With income from tenants, which didn't come right away, Beatty's daughter thought she could afford monthly payments of nearly $5,000.

But she hasn't made a mortgage payment in more than three months, and she's receiving letters threatening foreclosure.

Did you notice the interest rates on both loans? Too bad investors aren’t going to get a cent of this because she is already three months behind and will be foreclosed upon. This is another example, of many to come, of the mortgage industry pimping ridiculous loans to the financially retarded wannabe real estate moguls. Now the mainstream media is painting this as a sob story of poor little graduate student who got conned by big bad lender wolf into signing not one, but two loans to get into this mess. Are you kidding me? They both need to get a financial beat down; the buyer should have ruined credit for a long time and the lender should come up with the short fall and be prosecuted for fraud. No underwriting system would approve a $600,000 mortgage with an income of $20,000. Look at the interest rate on both loans and you know this crap has stated income written all over it with a tinge of fraud.

Now that we are entering the crisis stage, and this has been argued ad nauseam in many economic books regarding bubbles we start seeing an outing of the shysters and snake oil salesmen. Like shining a flash light on roaches these people are scurrying trying to find cover from their financial sins of yesteryear. It is despicable and they should run. All of a sudden they realize that lending out $500,000 to someone making $40,000 a year wasn’t so smart. Yet seeing the cracks in the system, someone making $40,000 a year is probably able to get a million in loans ala Casey Serin. How deep this crap permeates in the system is probably larger than your local county sewage plant. The stench is starting to overflow as the blistering hot summer sun starts to rise in the east and exposes the frauds across our nation.
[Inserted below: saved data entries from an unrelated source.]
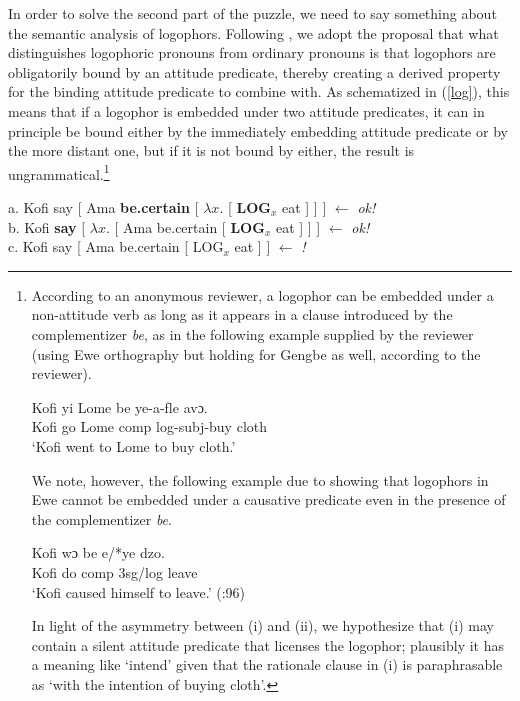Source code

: \documentclass[output=paper
,modfonts
,nonflat]{langsci/langscibook}
\newcommand{\á}{\'{ã}}
\newcommand{\É}{\'{\~{ε}}}
\newcommand{\È}{\`{\~{ε}}}
\newcommand{\í}{\'{\~{i}}}
\newcommand{\ì}{\`{\~{i}}}
\renewcommand{\O}{ɔ}
\newcommand{\Ó}{\'{\~{ɔ}}}
\newcommand{\Ò}{\`{\~{ɔ}}}
\newcommand{\ú}{\'{ũ}}
\newcommand{\ù}{\`{ũ}}
\begin{document}
In order to solve the second part of the puzzle, we need to say something about the semantic analysis of logophors. Following \cite{heim02, vs02, vs03, pearson15}, we adopt the proposal that what distinguishes logophoric pronouns from ordinary pronouns is that logophors are obligatorily bound by an attitude predicate, thereby creating a derived property for the binding attitude predicate to combine with. As schematized in (\ref{log}), this means that  if a logophor is embedded under two attitude predicates, it can in principle be bound either by the immediately embedding attitude predicate or by the more distant one, but if it is not bound by either, the result is ungrammatical.\footnote{According to an anonymous reviewer, a logophor can be embedded under a non-attitude verb as long as it appears in a clause introduced by the complementizer {\em be}, as in the following example supplied by the reviewer (using Ewe orthography but holding for Gengbe as well, according to the reviewer).


\ea
\gll Kofi yi Lome be ye-a-ƒle av{\O}.\\
Kofi go Lome {\sc comp} {\sc log}-{\sc subj}-buy cloth\\
\glt `Kofi went to Lome to buy cloth.'
\z

We note, however, the following example due to \cite{pearson15} showing that logophors in Ewe cannot be embedded under a causative predicate even in the presence of the complementizer {\em be}. 

\ea
\gll Kofi w{\O} be e/*ye dzo.\\
Kofi do {\sc comp} 3{\sc sg}/{\sc log} leave\\
\glt `Kofi caused himself to leave.' (\citealt{pearson15}:96)
\z

In light of the asymmetry between (i) and (ii), we hypothesize that (i) may contain a silent attitude predicate that licenses the logophor; plausibly it has a meaning like `intend' given that the rationale clause in (i) is paraphrasable as `with the intention of buying cloth'.

}


\ea
a. Kofi say [ Ama {\bf be.certain} [ $\lambda x$. [ {\bf LOG}$_{x}$ eat ] ] ] \hfill $\leftarrow$ {\em ok!}\\
b. Kofi {\bf say} [ $\lambda x$. [ Ama be.certain  [ {\bf LOG}$_{x}$ eat ] ] ] \hfill $\leftarrow$ {\em ok!} \\
c. Kofi say  [ Ama be.certain  [ LOG$_{x}$ eat ] ] \hfill $\leftarrow$ {\em *!} \label{log}
\z
\end{document}
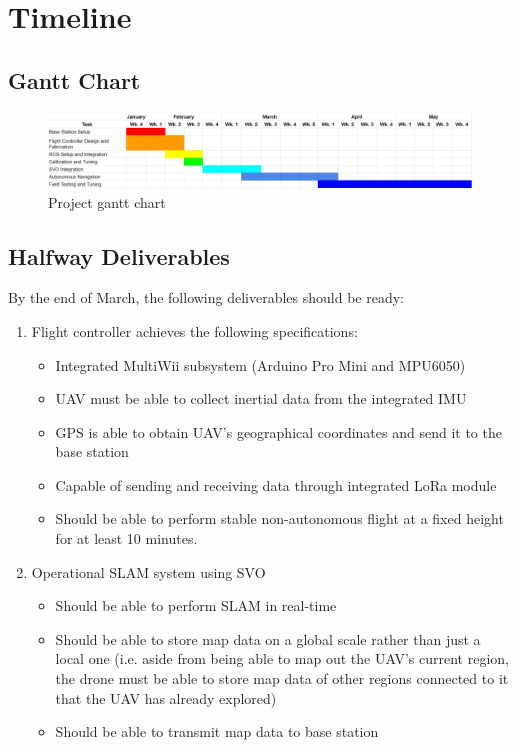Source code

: \documentclass[english]{upeeei}
\begin{document}
\chapter{Timeline}
\section{Gantt Chart}
\begin{figure}[h]
    \centering
    \includegraphics[scale=0.5]{images/gantt_chart.PNG}
    \caption{Project gantt chart}
    \label{fig:gantt_chart}
\end{figure}
\section{Halfway Deliverables}
By the end of March, the following deliverables should be ready:
\begin{enumerate}
    \item Flight controller achieves the following specifications:
    \begin{itemize}
        \item Integrated MultiWii subsystem (Arduino Pro Mini and MPU6050)
        \item UAV must be able to collect inertial data from the integrated IMU
        \item GPS is able to obtain UAV's geographical coordinates and send it to the base station
        \item Capable of sending and receiving data through integrated LoRa module
        \item Should be able to perform stable non-autonomous flight at a fixed height for at least 10 minutes.
    \end{itemize}
    \item Operational SLAM system using SVO
    \begin{itemize}
        \item Should be able to perform SLAM in real-time
        \item Should be able to store map data on a global scale rather than just a local one (i.e. aside from being able
        to map out the UAV's current region, the drone must be able to store map data of other regions connected to it that
        the UAV has already explored)
        \item Should be able to transmit map data to base station
    \end{itemize}
\end{enumerate}
\end{document}
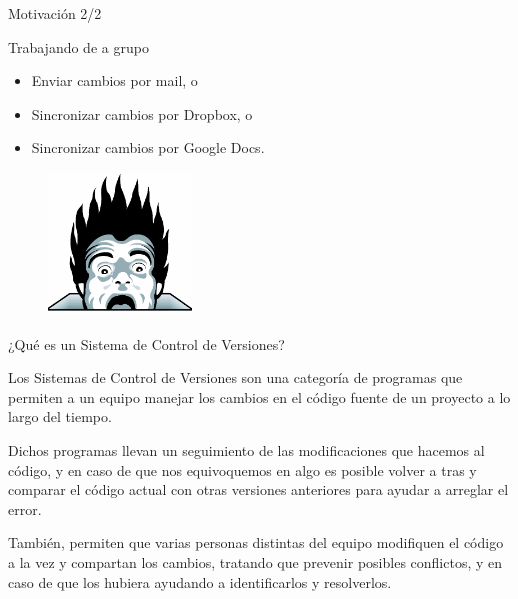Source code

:\documentclass{beamer}
\begin{document}
\begin{frame}{Motivación 2/2}

    \begin{block}{Trabajando de a grupo}
        \begin{itemize}
            \item Enviar cambios por mail, o
            \pause
            \item Sincronizar cambios por Dropbox, o
            \pause
            \item Sincronizar cambios por Google Docs.
        \end{itemize}
    \end{block}

    \pause
    \begin{figure}[ht]
        \begin{center}
            \includegraphics[height=1.5in]{images/horror.png}
        \end{center}
    \end{figure}

\end{frame}

\begin{frame}{¿Qué es un Sistema de Control de Versiones?}

	\begin{block}{}
		Los Sistemas de Control de Versiones son una categoría de programas que permiten a un equipo manejar los cambios en el código fuente de un proyecto a lo largo del tiempo.

		Dichos programas llevan un seguimiento de las modificaciones que hacemos al código, y en caso de que nos equivoquemos en algo es posible volver a tras y comparar el código actual con otras versiones anteriores para ayudar a arreglar el error.

		También, permiten que varias personas distintas del equipo modifiquen el código a la vez y compartan los cambios, tratando que prevenir posibles conflictos, y en caso de que los hubiera ayudando a identificarlos y resolverlos. 

	\end{block}

\end{frame}
\end{document}
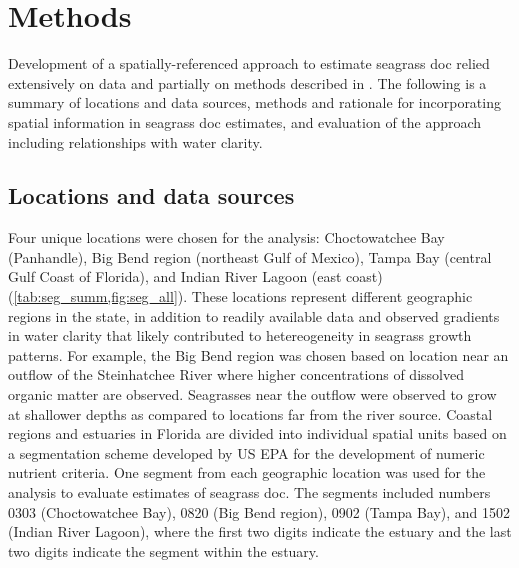 \documentclass[letterpaper,12pt,oneside]{article}\usepackage[]{graphicx}\usepackage[]{color}
\begin{document}
\section{Methods}

Development of a spatially-referenced approach to estimate seagrass \ac{doc} relied extensively on data and partially on methods described in .  The following is a summary of locations and data sources, methods and rationale for incorporating spatial information in seagrass \ac{doc} estimates, and evaluation of the approach including relationships with water clarity.   

\subsection{Locations and data sources}

Four unique locations were chosen for the analysis: Choctowatchee Bay (Panhandle), Big Bend region (northeast Gulf of Mexico), Tampa Bay (central Gulf Coast of Florida), and Indian River Lagoon (east coast) (\cref{tab:seg_summ,fig:seg_all}).  These locations represent different geographic regions in the state, in addition to readily available data and observed gradients in water clarity that likely contributed to hetereogeneity in seagrass growth patterns.  For example, the Big Bend region was chosen based on location near an outflow of the Steinhatchee River where higher concentrations of dissolved organic matter are observed.  Seagrasses near the outflow were observed to grow at shallower depths as compared to locations far from the river source.  Coastal regions and estuaries in Florida are divided into individual spatial units based on a segmentation scheme developed by US \ac{EPA} for the development of numeric nutrient criteria.  One segment from each geographic location was used for the analysis to evaluate estimates of seagrass \ac{doc}.  The segments included numbers 0303 (Choctowatchee Bay), 0820 (Big Bend region), 0902 (Tampa Bay), and 1502 (Indian River Lagoon), where the first two digits indicate the estuary and the last two digits indicate the segment within the estuary. 
\end{document}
This financial violation of our nation is going to damage the economy for years to come.

But don’t worry! The DOW keeps going up on par with the dollar getting kicked in the nuts. Is this a coincidence? I think not. Yes, you just made 1% on your investments while the price of gas just went up 20%. Great job America in understanding that inflation is another tax. Yet we have a core of people out there that god forbid, they hear the word tax in their vernacular and start screaming communism as if Hugo Chavez was marching on Washington. Yet they are okay to allow massive deficit spending ala the war in Iraq and tax breaks and they smile while they can’t comprehend why their dollar doesn’t buy as much Wal-Mart crap as it did a year ago. It is inflation and the decimation of the dollar Einstein! These policies do intertwine because the amount we are spending is so spectacular that someone has to pay for it and it sure as hell isn’t going to come from higher taxes. So we get taxed via inflation, the stupid tax, and people go on with their merry lives.

I hope that we start seeing perp walks in the short-term of these real estate syndicate peddlers and their Gordon Gekko greed. And not only that, but a cultural shift from praying to the Visa and Mastercard god and move toward financial prudence but I doubt that. No excitement in maxing out your 401k when Paris Hilton is getting ready to hit the slammer. What the hell am I thinking trying to worry about global inflation when a Baywatch former star is eating a Wendy's hamburger hammered. This culture is addicted to debt and to drama. Sometimes the drama is caused by the debt. Saving is a thing only a few in America do and getting rich quick is the way to prosperity. You either make it big fast or say screw it, and spend as if you were rich. The housing bubble is an extension of this pervasive credit liquidity but the good news is the party has ended. And now we are going to hang around this stage of the bubble for a good six months while the media pumps out cry me a river stories from multiple cities and violins are sent to each homeowner.